Problem description
Repeat exactly the lines from the start of the material below up to and including the "GO API starter kit" line.

Source data

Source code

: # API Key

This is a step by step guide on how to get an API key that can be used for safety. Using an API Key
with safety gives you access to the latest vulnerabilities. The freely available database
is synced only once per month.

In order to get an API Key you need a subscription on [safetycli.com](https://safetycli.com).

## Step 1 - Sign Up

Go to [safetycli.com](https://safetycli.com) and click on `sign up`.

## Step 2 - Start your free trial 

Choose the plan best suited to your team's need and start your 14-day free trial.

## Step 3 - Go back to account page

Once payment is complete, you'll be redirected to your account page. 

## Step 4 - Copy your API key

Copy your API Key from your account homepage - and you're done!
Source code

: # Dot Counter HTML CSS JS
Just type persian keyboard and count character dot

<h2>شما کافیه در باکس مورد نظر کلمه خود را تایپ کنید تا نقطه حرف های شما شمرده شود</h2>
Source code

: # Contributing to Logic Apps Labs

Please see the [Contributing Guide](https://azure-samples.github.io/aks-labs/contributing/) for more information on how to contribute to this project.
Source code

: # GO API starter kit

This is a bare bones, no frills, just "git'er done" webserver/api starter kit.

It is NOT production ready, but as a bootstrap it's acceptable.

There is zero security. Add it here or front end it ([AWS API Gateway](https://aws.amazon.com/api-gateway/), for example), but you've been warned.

Your response
Source code

: # API Key

This is a step by step guide on how to get an API key that can be used for safety. Using an API Key
with safety gives you access to the latest vulnerabilities. The freely available database
is synced only once per month.

In order to get an API Key you need a subscription on [safetycli.com](https://safetycli.com).

## Step 1 - Sign Up

Go to [safetycli.com](https://safetycli.com) and click on `sign up`.

## Step 2 - Start your free trial 

Choose the plan best suited to your team's need and start your 14-day free trial.

## Step 3 - Go back to account page

Once payment is complete, you'll be redirected to your account page. 

## Step 4 - Copy your API key

Copy your API Key from your account homepage - and you're done!
Source code

: # Dot Counter HTML CSS JS
Just type persian keyboard and count character dot

<h2>شما کافیه در باکس مورد نظر کلمه خود را تایپ کنید تا نقطه حرف های شما شمرده شود</h2>
Source code

: # Contributing to Logic Apps Labs

Please see the [Contributing Guide](https://azure-samples.github.io/aks-labs/contributing/) for more information on how to contribute to this project.
Source code

: # GO API starter kit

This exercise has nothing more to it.